*** SUPPLIED MATERIAL ***

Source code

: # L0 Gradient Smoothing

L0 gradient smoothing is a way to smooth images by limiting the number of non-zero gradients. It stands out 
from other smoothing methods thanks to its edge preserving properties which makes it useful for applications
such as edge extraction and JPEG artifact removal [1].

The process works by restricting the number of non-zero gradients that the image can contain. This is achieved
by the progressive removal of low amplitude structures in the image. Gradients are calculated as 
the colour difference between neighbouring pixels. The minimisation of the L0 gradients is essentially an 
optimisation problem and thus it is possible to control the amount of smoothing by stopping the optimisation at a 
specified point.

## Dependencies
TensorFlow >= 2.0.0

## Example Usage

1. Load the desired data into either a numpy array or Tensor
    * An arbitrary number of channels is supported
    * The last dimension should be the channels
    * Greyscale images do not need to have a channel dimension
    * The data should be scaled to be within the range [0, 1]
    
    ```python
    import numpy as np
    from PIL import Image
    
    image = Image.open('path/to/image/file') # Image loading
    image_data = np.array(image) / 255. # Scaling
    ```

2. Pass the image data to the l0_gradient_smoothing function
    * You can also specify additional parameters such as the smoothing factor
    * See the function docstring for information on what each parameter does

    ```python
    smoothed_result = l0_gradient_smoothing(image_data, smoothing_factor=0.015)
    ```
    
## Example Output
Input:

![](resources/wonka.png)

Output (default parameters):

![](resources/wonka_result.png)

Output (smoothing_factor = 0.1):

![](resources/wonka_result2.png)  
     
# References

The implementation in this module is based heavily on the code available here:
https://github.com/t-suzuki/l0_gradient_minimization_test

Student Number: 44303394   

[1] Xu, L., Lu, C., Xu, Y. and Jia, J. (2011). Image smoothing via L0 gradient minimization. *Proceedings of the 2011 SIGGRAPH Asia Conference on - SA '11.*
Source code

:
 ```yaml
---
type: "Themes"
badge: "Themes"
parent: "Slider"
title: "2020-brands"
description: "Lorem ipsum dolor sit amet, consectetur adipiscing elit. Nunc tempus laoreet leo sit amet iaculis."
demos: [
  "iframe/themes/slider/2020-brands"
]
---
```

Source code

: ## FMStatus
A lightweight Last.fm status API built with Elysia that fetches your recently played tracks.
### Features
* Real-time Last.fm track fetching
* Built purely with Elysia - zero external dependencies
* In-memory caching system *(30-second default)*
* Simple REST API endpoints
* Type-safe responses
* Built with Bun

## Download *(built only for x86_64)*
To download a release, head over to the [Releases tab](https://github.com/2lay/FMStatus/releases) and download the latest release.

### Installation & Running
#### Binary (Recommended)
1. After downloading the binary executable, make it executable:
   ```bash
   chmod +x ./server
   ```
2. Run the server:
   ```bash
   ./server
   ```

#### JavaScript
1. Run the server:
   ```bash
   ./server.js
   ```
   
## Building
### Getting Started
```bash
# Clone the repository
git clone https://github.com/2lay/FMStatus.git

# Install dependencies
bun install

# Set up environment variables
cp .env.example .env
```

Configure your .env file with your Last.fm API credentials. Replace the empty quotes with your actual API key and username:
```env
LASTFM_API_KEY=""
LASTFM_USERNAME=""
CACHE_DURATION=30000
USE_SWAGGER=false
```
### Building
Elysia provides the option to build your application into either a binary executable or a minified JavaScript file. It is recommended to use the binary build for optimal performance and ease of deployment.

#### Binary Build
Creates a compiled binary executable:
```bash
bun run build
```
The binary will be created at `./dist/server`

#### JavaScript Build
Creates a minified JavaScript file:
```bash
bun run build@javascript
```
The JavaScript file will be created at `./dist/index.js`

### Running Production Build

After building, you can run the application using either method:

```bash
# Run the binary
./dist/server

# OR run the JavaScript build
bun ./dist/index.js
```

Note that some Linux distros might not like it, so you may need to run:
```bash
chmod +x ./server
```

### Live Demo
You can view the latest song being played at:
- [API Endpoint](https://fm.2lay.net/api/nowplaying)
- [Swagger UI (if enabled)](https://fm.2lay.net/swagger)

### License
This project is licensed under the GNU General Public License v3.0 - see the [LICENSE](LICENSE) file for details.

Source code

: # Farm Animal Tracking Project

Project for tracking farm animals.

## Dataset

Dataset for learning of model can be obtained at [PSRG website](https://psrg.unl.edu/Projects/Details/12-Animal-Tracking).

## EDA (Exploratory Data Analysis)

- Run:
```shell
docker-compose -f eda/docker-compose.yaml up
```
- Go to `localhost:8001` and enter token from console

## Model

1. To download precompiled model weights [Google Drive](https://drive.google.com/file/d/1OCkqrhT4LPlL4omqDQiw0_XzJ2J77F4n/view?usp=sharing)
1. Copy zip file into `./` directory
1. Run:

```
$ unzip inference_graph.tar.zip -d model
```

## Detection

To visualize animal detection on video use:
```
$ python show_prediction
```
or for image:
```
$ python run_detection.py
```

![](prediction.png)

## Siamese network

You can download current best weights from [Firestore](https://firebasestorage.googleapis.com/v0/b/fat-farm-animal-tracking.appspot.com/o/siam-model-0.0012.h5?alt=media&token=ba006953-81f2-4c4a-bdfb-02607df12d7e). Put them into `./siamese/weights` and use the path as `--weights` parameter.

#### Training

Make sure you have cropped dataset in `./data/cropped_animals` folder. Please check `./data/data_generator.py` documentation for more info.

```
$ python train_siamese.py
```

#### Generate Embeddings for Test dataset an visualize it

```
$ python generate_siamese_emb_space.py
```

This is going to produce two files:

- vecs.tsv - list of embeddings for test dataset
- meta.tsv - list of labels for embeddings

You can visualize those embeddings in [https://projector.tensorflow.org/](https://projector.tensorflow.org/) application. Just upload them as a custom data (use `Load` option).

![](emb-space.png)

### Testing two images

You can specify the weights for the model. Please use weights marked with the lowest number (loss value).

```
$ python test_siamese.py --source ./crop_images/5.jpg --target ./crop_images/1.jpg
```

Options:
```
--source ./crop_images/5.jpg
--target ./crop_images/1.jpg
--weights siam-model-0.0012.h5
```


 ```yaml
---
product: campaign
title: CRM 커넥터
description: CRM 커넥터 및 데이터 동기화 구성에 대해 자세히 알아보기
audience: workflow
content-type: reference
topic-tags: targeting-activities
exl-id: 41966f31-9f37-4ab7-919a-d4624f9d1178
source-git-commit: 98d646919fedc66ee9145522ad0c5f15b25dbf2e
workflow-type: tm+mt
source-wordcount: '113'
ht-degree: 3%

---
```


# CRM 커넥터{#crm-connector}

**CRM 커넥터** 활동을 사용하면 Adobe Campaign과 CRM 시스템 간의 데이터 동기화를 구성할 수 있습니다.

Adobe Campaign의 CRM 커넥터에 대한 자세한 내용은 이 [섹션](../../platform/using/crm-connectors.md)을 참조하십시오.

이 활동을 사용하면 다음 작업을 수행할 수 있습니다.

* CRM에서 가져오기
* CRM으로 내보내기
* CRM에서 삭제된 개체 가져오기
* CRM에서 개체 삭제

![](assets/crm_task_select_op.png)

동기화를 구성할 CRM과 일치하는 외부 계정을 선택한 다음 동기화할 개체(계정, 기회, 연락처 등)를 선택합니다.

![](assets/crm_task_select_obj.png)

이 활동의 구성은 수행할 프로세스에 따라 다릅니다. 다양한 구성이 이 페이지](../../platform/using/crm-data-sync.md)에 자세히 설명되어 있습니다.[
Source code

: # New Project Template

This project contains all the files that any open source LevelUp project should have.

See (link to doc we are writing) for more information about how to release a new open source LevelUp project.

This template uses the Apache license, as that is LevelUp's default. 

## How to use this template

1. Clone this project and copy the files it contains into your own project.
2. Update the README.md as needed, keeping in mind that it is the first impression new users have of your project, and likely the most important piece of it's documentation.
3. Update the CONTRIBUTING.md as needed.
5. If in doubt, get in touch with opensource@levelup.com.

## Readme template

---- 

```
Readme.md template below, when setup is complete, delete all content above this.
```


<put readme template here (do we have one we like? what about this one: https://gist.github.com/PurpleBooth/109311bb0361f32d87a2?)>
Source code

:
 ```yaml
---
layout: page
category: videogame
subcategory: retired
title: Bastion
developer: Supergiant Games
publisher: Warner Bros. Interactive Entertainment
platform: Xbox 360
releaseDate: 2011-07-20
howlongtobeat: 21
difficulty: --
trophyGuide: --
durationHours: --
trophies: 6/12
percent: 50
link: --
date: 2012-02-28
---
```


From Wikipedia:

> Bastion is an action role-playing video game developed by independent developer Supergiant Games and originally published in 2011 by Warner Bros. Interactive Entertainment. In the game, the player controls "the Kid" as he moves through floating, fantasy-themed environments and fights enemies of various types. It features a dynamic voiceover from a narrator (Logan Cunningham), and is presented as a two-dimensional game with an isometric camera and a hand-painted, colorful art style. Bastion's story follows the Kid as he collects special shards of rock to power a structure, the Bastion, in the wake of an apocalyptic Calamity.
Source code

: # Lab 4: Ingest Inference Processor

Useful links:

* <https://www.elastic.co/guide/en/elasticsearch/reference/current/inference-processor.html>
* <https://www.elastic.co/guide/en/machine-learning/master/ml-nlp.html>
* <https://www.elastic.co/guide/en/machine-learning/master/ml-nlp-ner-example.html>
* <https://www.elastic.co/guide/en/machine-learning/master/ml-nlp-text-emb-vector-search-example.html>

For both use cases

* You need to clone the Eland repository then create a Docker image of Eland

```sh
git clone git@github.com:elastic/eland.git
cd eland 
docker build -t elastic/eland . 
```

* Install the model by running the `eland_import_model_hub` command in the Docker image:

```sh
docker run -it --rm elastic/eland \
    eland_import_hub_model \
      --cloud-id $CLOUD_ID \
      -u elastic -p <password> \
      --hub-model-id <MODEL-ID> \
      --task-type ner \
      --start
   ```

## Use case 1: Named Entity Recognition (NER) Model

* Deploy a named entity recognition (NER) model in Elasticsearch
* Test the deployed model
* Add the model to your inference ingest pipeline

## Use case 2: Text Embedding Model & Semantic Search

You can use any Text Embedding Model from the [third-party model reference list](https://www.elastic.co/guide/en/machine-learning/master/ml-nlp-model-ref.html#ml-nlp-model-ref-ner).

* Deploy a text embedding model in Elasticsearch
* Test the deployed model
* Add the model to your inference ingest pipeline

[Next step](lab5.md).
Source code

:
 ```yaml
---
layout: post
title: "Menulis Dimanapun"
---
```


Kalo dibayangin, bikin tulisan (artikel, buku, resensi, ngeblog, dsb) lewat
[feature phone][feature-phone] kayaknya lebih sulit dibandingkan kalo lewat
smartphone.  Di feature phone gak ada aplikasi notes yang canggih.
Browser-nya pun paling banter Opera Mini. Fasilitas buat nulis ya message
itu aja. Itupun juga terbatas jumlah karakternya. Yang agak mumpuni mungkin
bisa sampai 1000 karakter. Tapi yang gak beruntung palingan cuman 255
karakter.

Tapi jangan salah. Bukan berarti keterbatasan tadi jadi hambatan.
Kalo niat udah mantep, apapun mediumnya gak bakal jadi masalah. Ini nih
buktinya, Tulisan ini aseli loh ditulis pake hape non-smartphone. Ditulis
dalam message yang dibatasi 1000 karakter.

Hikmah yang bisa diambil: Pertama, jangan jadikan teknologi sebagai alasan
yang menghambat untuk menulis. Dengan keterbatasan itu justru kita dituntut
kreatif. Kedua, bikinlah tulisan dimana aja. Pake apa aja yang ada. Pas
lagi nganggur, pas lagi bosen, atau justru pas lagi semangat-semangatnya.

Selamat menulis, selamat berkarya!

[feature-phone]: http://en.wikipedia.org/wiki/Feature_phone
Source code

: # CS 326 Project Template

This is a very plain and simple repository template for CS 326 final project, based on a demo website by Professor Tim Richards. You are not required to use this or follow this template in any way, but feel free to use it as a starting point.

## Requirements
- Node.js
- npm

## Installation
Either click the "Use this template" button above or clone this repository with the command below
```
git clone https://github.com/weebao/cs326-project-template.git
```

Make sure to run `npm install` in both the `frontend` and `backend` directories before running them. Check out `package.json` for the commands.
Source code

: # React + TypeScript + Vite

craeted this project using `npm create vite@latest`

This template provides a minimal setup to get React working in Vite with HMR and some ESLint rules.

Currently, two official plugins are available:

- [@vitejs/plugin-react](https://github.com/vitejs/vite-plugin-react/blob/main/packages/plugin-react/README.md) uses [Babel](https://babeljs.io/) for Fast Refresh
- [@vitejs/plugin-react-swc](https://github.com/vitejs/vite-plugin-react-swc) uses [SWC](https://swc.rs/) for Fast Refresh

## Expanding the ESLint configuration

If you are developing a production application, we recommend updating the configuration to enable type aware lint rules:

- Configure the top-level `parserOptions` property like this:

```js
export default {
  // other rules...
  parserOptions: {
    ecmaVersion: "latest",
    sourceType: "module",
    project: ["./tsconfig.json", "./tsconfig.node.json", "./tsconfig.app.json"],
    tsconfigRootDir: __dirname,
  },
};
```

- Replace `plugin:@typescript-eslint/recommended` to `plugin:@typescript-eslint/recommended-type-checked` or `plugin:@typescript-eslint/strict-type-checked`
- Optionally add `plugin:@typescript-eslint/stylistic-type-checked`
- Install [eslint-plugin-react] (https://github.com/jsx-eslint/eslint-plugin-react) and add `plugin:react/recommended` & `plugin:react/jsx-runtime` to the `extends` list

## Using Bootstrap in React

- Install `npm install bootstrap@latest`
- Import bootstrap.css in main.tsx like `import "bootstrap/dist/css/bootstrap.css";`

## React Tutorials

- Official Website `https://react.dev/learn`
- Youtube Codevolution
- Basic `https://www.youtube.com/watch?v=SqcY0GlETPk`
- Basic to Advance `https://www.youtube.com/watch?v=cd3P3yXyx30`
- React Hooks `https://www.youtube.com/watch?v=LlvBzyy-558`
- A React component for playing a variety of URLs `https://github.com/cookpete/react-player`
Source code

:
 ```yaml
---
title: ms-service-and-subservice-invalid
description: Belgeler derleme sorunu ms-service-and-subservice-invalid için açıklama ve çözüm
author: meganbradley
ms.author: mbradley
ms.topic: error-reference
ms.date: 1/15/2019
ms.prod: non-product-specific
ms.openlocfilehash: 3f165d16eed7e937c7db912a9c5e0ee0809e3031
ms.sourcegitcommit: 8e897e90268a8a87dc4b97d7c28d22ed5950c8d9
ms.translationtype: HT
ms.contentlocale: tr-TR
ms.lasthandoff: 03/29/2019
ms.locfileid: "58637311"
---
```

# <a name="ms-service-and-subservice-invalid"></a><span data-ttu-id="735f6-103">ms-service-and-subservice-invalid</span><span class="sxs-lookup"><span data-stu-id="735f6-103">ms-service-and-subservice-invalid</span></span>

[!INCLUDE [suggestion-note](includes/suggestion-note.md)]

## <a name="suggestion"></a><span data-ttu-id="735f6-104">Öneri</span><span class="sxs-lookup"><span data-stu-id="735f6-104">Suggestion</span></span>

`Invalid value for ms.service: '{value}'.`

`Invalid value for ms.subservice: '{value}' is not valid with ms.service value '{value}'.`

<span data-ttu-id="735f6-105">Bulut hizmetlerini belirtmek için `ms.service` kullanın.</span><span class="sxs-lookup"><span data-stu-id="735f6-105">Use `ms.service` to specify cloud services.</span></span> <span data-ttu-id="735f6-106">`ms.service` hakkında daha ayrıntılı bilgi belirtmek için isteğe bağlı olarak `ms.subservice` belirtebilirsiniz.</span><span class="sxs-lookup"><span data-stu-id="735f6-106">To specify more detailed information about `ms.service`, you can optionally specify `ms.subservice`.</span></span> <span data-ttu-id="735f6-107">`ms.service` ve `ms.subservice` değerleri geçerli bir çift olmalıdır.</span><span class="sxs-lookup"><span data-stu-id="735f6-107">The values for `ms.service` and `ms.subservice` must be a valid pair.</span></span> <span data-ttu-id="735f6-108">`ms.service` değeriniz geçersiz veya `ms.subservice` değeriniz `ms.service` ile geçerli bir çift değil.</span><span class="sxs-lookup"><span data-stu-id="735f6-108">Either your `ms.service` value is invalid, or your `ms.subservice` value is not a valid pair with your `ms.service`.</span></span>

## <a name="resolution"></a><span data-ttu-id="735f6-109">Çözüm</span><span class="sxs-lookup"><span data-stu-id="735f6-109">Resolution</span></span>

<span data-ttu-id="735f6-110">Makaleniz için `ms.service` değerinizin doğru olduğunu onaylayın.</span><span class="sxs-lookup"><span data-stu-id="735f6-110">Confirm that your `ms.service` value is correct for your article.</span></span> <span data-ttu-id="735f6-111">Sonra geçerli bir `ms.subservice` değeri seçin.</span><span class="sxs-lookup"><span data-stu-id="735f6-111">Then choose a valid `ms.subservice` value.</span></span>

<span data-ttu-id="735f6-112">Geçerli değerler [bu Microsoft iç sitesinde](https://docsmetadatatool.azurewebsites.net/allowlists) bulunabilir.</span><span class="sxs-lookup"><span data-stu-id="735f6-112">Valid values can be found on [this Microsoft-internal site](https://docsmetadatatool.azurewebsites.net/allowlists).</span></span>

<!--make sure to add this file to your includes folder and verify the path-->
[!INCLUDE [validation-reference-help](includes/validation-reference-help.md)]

***

Copy exactly the lines that run from the first line of the data to the line containing "such as edge", please, with both ends included and nothing else.

YOUR SOLUTION:
Source code

: # L0 Gradient Smoothing

L0 gradient smoothing is a way to smooth images by limiting the number of non-zero gradients. It stands out 
from other smoothing methods thanks to its edge preserving properties which makes it useful for applications
such as edge extraction and JPEG artifact removal [1].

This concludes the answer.